Sen. Warner: All right. Well, Mr. Chairman, I think you've conducted a very good hearing this morning. I'm glad to be part of it.
Mr. Geren: Mr. Chairman, could I just make one point in response to Senator Warner?
Sen. Levin: Please, Mr. Geren.
Mr. Geren: When the legislation was being developed for the Wounded Warrior Act, there were those -- many of them were in the other body -- that did advocate a fairly prescriptive approach to setting ratios and going -- using statutes to setup these warrior transition units or systems to meet the needs of wounded warriors.

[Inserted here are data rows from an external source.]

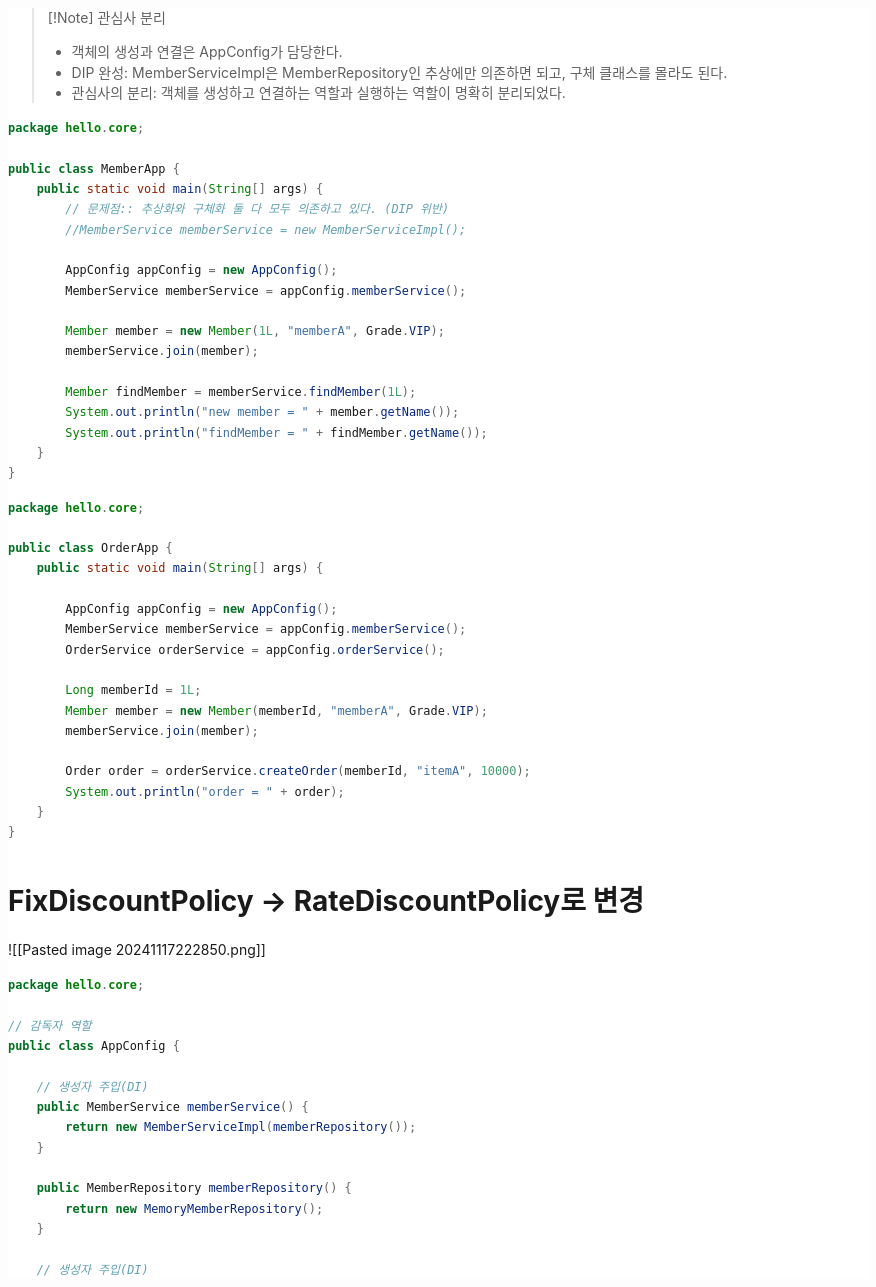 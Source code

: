 >[!Note] 관심사 분리
>- 객체의 생성과 연결은 AppConfig가 담당한다.
>- DIP 완성: MemberServiceImpl은 MemberRepository인 추상에만 의존하면 되고, 구체 클래스를 몰라도 된다.
>- 관심사의 분리: 객체를 생성하고 연결하는 역할과 실행하는 역할이 명확히 분리되었다.

```java
package hello.core;  
  
public class MemberApp {  
    public static void main(String[] args) {  
        // 문제점:: 추상화와 구체화 둘 다 모두 의존하고 있다. (DIP 위반)  
        //MemberService memberService = new MemberServiceImpl(); 
         
        AppConfig appConfig = new AppConfig();  
        MemberService memberService = appConfig.memberService();  
  
        Member member = new Member(1L, "memberA", Grade.VIP);  
        memberService.join(member);  
  
        Member findMember = memberService.findMember(1L);  
        System.out.println("new member = " + member.getName());  
        System.out.println("findMember = " + findMember.getName());  
    }  
}
```
```java
package hello.core;  
  
public class OrderApp {  
    public static void main(String[] args) {  
    
        AppConfig appConfig = new AppConfig();  
        MemberService memberService = appConfig.memberService();  
        OrderService orderService = appConfig.orderService();  
        
        Long memberId = 1L;  
        Member member = new Member(memberId, "memberA", Grade.VIP);  
        memberService.join(member);  
        
        Order order = orderService.createOrder(memberId, "itemA", 10000);  
        System.out.println("order = " + order);  
    }  
}
```


# FixDiscountPolicy -> RateDiscountPolicy로 변경
![[Pasted image 20241117222850.png]]
```java
package hello.core;  
  
// 감독자 역할  
public class AppConfig {  
  
    // 생성자 주입(DI)  
    public MemberService memberService() {  
        return new MemberServiceImpl(memberRepository());  
    }  
  
    public MemberRepository memberRepository() {  
        return new MemoryMemberRepository();  
    }  
  
    // 생성자 주입(DI)  
``` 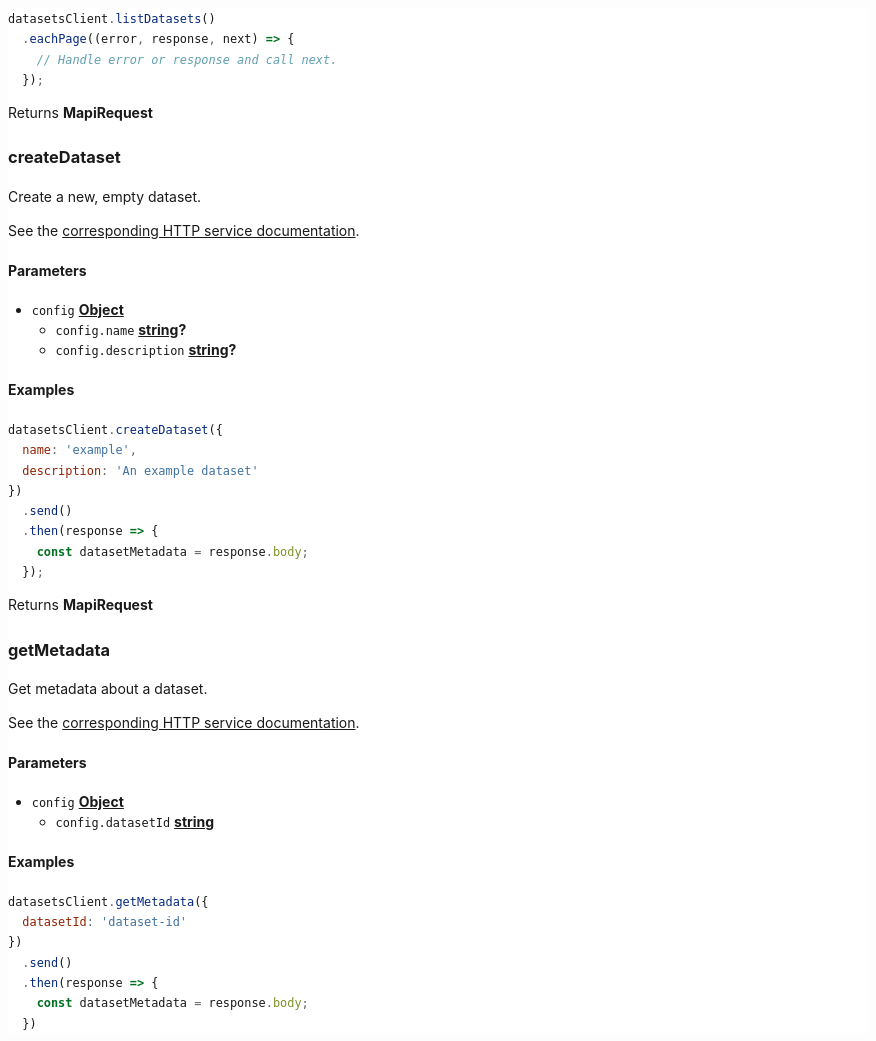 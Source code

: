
 ```javascript
datasetsClient.listDatasets()
  .eachPage((error, response, next) => {
    // Handle error or response and call next.
  });
```

Returns **MapiRequest** 

### createDataset

Create a new, empty dataset.

See the [corresponding HTTP service documentation][174].

#### Parameters

- `config` **[Object][153]** 
  - `config.name` **[string][154]?** 
  - `config.description` **[string][154]?** 

#### Examples

```javascript
datasetsClient.createDataset({
  name: 'example',
  description: 'An example dataset'
})
  .send()
  .then(response => {
    const datasetMetadata = response.body;
  });
```

Returns **MapiRequest** 

### getMetadata

Get metadata about a dataset.

See the [corresponding HTTP service documentation][175].

#### Parameters

- `config` **[Object][153]** 
  - `config.datasetId` **[string][154]** 

#### Examples

```javascript
datasetsClient.getMetadata({
  datasetId: 'dataset-id'
})
  .send()
  .then(response => {
    const datasetMetadata = response.body;
  })
```


[1]: #styles
[2]: #getstyle
[3]: #parameters
[4]: #examples
[5]: #createstyle
[6]: #parameters-1
[7]: #examples-1
[8]: #updatestyle
[9]: #parameters-2
[10]: #examples-2
[11]: #deletestyle
[12]: #parameters-3
[13]: #examples-3
[14]: #liststyles
[15]: #parameters-4
[16]: #examples-4
[17]: #putstyleicon
[18]: #parameters-5
[19]: #examples-5
[20]: #deletestyleicon
[21]: #parameters-6
[22]: #examples-6
[23]: #getstylesprite
[24]: #parameters-7
[25]: #examples-7
[26]: #getfontglyphrange
[27]: #parameters-8
[28]: #examples-8
[29]: #getembeddablehtml
[30]: #parameters-9
[31]: #static
[32]: #getstaticimage
[33]: #parameters-10
[34]: #examples-9
[35]: #uploads
[36]: #listuploads
[37]: #parameters-11
[38]: #examples-10
[39]: #createuploadcredentials
[40]: #examples-11
[41]: #createupload
[42]: #parameters-12
[43]: #examples-12
[44]: #getupload
[45]: #parameters-13
[46]: #examples-13
[47]: #deleteupload
[48]: #parameters-14
[49]: #examples-14
[50]: #datasets
[51]: #listdatasets
[52]: #examples-15
[53]: #createdataset
[54]: #parameters-15
[55]: #examples-16
[56]: #getmetadata
[57]: #parameters-16
[58]: #examples-17
[59]: #updatemetadata
[60]: #parameters-17
[61]: #examples-18
[62]: #deletedataset
[63]: #parameters-18
[64]: #examples-19
[65]: #listfeatures
[66]: #parameters-19
[67]: #examples-20
[68]: #putfeature
[69]: #parameters-20
[70]: #examples-21
[71]: #getfeature
[72]: #parameters-21
[73]: #examples-22
[74]: #deletefeature
[75]: #parameters-22
[76]: #examples-23
[77]: #tilequery
[78]: #listfeatures-1
[79]: #parameters-23
[80]: #examples-24
[81]: #tilesets
[82]: #listtilesets
[83]: #parameters-24
[84]: #examples-25
[85]: #geocoding
[86]: #forwardgeocode
[87]: #parameters-25
[88]: #examples-26
[89]: #reversegeocode
[90]: #parameters-26
[91]: #examples-27
[92]: #directions
[93]: #getdirections
[94]: #parameters-27
[95]: #examples-28
[96]: #mapmatching
[97]: #getmatch
[98]: #parameters-28
[99]: #examples-29
[100]: #matrix
[101]: #getmatrix
[102]: #parameters-29
[103]: #examples-30
[104]: #optimization
[105]: #getoptimization
[106]: #parameters-30
[107]: #tokens
[108]: #listtokens
[109]: #examples-31
[110]: #createtoken
[111]: #parameters-31
[112]: #examples-32
[113]: #createtemporarytoken
[114]: #parameters-32
[115]: #examples-33
[116]: #updatetoken
[117]: #parameters-33
[118]: #examples-34
[119]: #gettoken
[120]: #examples-35
[121]: #deletetoken
[122]: #parameters-34
[123]: #examples-36
[124]: #listscopes
[125]: #examples-37
[126]: #data-structures
[127]: #directionswaypoint
[128]: #properties
[129]: #mapmatchingpoint
[130]: #properties-1
[131]: #matrixpoint
[132]: #properties-2
[133]: #optimizationwaypoint
[134]: #properties-3
[135]: #simplemarkeroverlay
[136]: #properties-4
[137]: #custommarkeroverlay
[138]: #properties-5
[139]: #pathoverlay
[140]: #properties-6
[141]: #geojsonoverlay
[142]: #properties-7
[143]: #uploadablefile
[144]: #coordinates
[145]: #boundingbox
[146]: #isochrone
[147]: #getcontours
[148]: #parameters-35
[149]: #distribution
[150]: #properties-8
[151]: https://docs.mapbox.com/api/maps/#styles
[152]: https://docs.mapbox.com/api/maps/#retrieve-a-style
[153]: https://developer.mozilla.org/docs/Web/JavaScript/Reference/Global_Objects/Object
[154]: https://developer.mozilla.org/docs/Web/JavaScript/Reference/Global_Objects/String
[155]: https://docs.mapbox.com/api/maps/#create-a-style
[156]: https://docs.mapbox.com/api/maps/#update-a-style
[157]: https://developer.mozilla.org/docs/Web/JavaScript/Reference/Global_Objects/Number
[158]: https://developer.mozilla.org/docs/Web/JavaScript/Reference/Global_Objects/Date
[159]: #uploadablefile
[160]: https://docs.mapbox.com/api/maps/#retrieve-a-sprite-image-or-json
[161]: https://developer.mozilla.org/docs/Web/JavaScript/Reference/Global_Objects/Boolean
[162]: https://docs.mapbox.com/api/maps/#retrieve-font-glyph-ranges
[163]: https://developer.mozilla.org/docs/Web/JavaScript/Reference/Global_Objects/Array
[164]: https://docs.mapbox.com/api/maps/#request-embeddable-html
[165]: https://docs.mapbox.com/api/maps/#static-images
[166]: https://docs.mapbox.com/api/maps/#uploads
[167]: https://docs.mapbox.com/api/maps/#retrieve-recent-upload-statuses
[168]: https://docs.mapbox.com/api/maps/#retrieve-s3-credentials
[169]: https://docs.mapbox.com/api/maps/#create-an-upload
[170]: https://docs.mapbox.com/api/maps/#retrieve-upload-status
[171]: https://docs.mapbox.com/api/maps/#remove-an-upload-status
[172]: https://docs.mapbox.com/api/maps/#datasets
[173]: https://docs.mapbox.com/api/maps/#list-datasets
[174]: https://docs.mapbox.com/api/maps/#create-a-dataset
[175]: https://docs.mapbox.com/api/maps/#retrieve-a-dataset
[176]: https://docs.mapbox.com/api/maps/#update-a-dataset
[177]: https://docs.mapbox.com/api/maps/#delete-a-dataset
[178]: https://docs.mapbox.com/api/maps/#list-features
[179]: https://docs.mapbox.com/api/maps/#insert-or-update-a-feature
[180]: https://docs.mapbox.com/api/maps/#retrieve-a-feature
[181]: https://docs.mapbox.com/api/maps/#delete-a-feature
[182]: https://docs.mapbox.com/api/maps/#tilequery
[183]: #coordinates
[184]: https://docs.mapbox.com/api/maps/#tilesets
[185]: https://docs.mapbox.com/api/search/#geocoding
[186]: https://docs.mapbox.com/api/search/#forward-geocoding
[187]: https://en.wikipedia.org/wiki/ISO_3166-1_alpha-2
[188]: #boundingbox
[189]: https://en.wikipedia.org/wiki/IETF_language_tag
[190]: https://en.wikipedia.org/wiki/List_of_ISO_639-1_codes
[191]: https://docs.mapbox.com/api/search/#reverse-geocoding
[192]: https://docs.mapbox.com/api/navigation/#directions
[193]: #directionswaypoint
[194]: https://docs.mapbox.com/api/navigation/#instructions-languages
[195]: https://docs.mapbox.com/api/navigation/#map-matching
[196]: #mapmatchingpoint
[197]: https://docs.mapbox.com/api/navigation/#matrix
[198]: #matrixpoint
[199]: https://docs.mapbox.com/api/navigation/#optimization
[200]: #optimizationwaypoint
[201]: #distribution
[202]: https://docs.mapbox.com/api/accounts/#tokens
[203]: https://docs.mapbox.com/api/accounts/#list-tokens
[204]: https://docs.mapbox.com/api/accounts/#create-a-token
[205]: https://docs.mapbox.com/api/accounts/#create-a-temporary-token
[206]: https://docs.mapbox.com/api/accounts/#update-a-token
[207]: https://docs.mapbox.com/api/accounts/#retrieve-a-token
[208]: https://docs.mapbox.com/api/accounts/#delete-a-token
[209]: https://docs.mapbox.com/api/accounts/#list-scopes
[210]: https://www.mapbox.com/maki/
[211]: https://developer.mozilla.org/docs/Web/API/Blob
[212]: https://developer.mozilla.org/docs/Web/JavaScript/Reference/Global_Objects/ArrayBuffer
[213]: https://docs.mapbox.com/api/navigation/#isochrone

We worked with this committee, and you all gave us the kind of flexibility that we felt was very important for us to be able to shape these units so that they were able to adjust to the dynamic situation that they are asked to work in. And we appreciate very much how this committee worked with us and provided us that kind of flexibility. We think that's one of the success stories in the legislation that you all passed. It does give these army leaders the opportunity to be somewhat entrepreneurial. They did create this in a very short time out of whole cloth, totally different approach, and it's -- they continue to adjust it. They continue to make improvements.
General Schoomaker talked about this task force that he is heading to look at -- now, how do we start accommodating the needs of some of these soldiers who are particularly vulnerable that have all been brought together in these warrior transition units, and he will continue to fine-tune this, as well as General Tucker and other others that are working in the area.

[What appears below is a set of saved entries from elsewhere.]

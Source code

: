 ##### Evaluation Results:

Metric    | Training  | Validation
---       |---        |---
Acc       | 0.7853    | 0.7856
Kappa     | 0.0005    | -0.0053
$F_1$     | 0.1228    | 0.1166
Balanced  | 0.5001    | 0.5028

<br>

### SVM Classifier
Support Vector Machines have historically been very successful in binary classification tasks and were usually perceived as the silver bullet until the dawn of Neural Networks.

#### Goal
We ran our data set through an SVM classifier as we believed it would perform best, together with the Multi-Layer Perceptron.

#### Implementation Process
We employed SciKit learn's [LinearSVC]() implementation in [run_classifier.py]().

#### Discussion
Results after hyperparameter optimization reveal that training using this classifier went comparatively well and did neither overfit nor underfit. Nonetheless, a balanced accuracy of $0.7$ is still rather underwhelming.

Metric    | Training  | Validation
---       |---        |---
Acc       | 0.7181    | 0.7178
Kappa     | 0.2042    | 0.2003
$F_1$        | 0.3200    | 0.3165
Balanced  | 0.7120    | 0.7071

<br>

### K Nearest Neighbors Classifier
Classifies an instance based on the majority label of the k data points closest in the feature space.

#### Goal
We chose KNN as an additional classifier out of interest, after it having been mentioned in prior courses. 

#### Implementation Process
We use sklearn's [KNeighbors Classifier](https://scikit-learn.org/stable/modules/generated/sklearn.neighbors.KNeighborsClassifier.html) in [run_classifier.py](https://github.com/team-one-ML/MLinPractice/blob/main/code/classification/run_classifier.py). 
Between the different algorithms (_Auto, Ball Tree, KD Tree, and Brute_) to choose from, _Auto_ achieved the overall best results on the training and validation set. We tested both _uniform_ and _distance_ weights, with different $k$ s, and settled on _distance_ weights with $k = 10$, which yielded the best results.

So the flexibility that you all gave us I think is very important as we shape this over the coming years, and we appreciate very much how you've given these great Army leaders the opportunity to be entrepreneurial, do something that has not been done before, and it's a work in progress today, great progress, but a work in progress.

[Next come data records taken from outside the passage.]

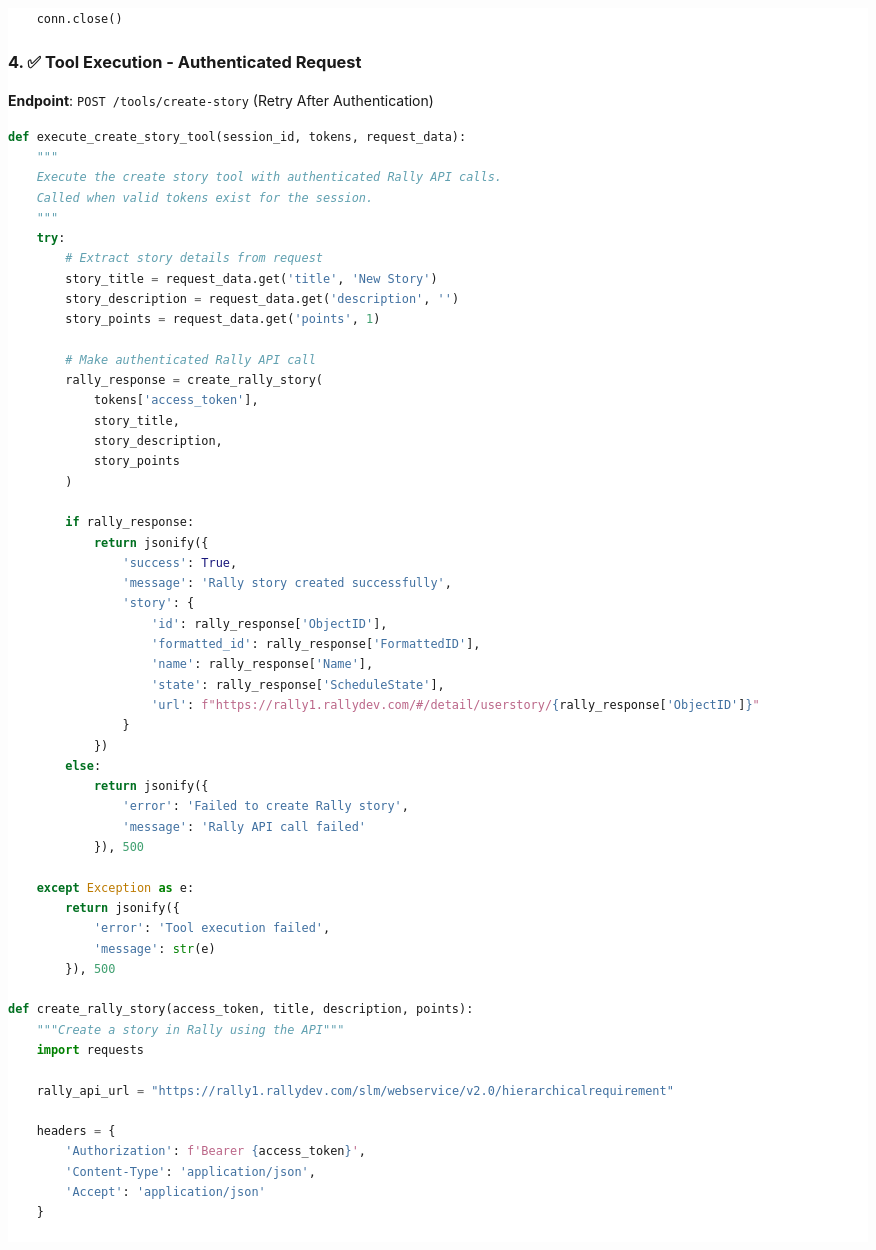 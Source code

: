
 ```python
    conn.close()
```

### 4. ✅ Tool Execution - Authenticated Request

**Endpoint**: `POST /tools/create-story` (Retry After Authentication)

```python
def execute_create_story_tool(session_id, tokens, request_data):
    """
    Execute the create story tool with authenticated Rally API calls.
    Called when valid tokens exist for the session.
    """
    try:
        # Extract story details from request
        story_title = request_data.get('title', 'New Story')
        story_description = request_data.get('description', '')
        story_points = request_data.get('points', 1)
        
        # Make authenticated Rally API call
        rally_response = create_rally_story(
            tokens['access_token'],
            story_title,
            story_description, 
            story_points
        )
        
        if rally_response:
            return jsonify({
                'success': True,
                'message': 'Rally story created successfully',
                'story': {
                    'id': rally_response['ObjectID'],
                    'formatted_id': rally_response['FormattedID'],
                    'name': rally_response['Name'],
                    'state': rally_response['ScheduleState'],
                    'url': f"https://rally1.rallydev.com/#/detail/userstory/{rally_response['ObjectID']}"
                }
            })
        else:
            return jsonify({
                'error': 'Failed to create Rally story',
                'message': 'Rally API call failed'
            }), 500
            
    except Exception as e:
        return jsonify({
            'error': 'Tool execution failed',
            'message': str(e)
        }), 500

def create_rally_story(access_token, title, description, points):
    """Create a story in Rally using the API"""
    import requests
    
    rally_api_url = "https://rally1.rallydev.com/slm/webservice/v2.0/hierarchicalrequirement"
    
    headers = {
        'Authorization': f'Bearer {access_token}',
        'Content-Type': 'application/json',
        'Accept': 'application/json'
    }
    
```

Sen. Warner: The group of Army veterans -- well, actually they're active duty -- is almost 10,000, is that correct?
Mr. Geren: Yes, sir. In the warrior transition unit?
Sen. Warner: Yes.
Mr. Geren: Now, that's active Guard and Reserve, but they're all currently on active duty, it's about 9,600 right now.
Sen. Warner: And these, they go all the way from where they are still getting treatment to this transition group trying to integrate them back into the U.S. Army and find a MOS and responsibility that they can fulfill in the Army commensurate with such limitations as they might have as a consequence of their wounds, is that correct?
Mr. Geren: Yes. Both to give them the opportunity and prepare them to return to duty, or if they're going to transition to civilian life to make sure that they are well-equipped to be productive citizens and everything we can do to prepare them for that.
Sen. Warner: And a number of these are accessing health care both within the regular army and accessing it within the veterans organization, is that correct?
Dr. Chu: That's correct, sir.
Sen. Warner: You've worked out a system how that can be done?
Dr. Chu: Right.
Sen. Warner: These are really dramatic changes, Mr. Chairman, in the small period, a year's time. You are to be commended, each and every one of you.
Dr. Chu, you know, in the old Navy we used to get a red hash mark for every couple of years service. How many years of service have you been coming before this committee?
Dr. Chu: If you include my prior service, my break in service -- (inaudible) -- it's getting close to 20 years.
Sen. Warner: Twenty years. How many Purple Hearts have you been awarded for --
Sen. Warner: -- by wounds inflicted by Congress?
Well, that's quite a record, Dr. Chu.
Dr. Chu: Thank you, sir.
Sen. Warner: That's quite a record. Well, give us -- give your secretary our best. Tell him you stood in very well for both the deputy and Secretary Gates, and -- I don't know, all of us went home on that ice last night, and I -- same experience could have happened to anybody.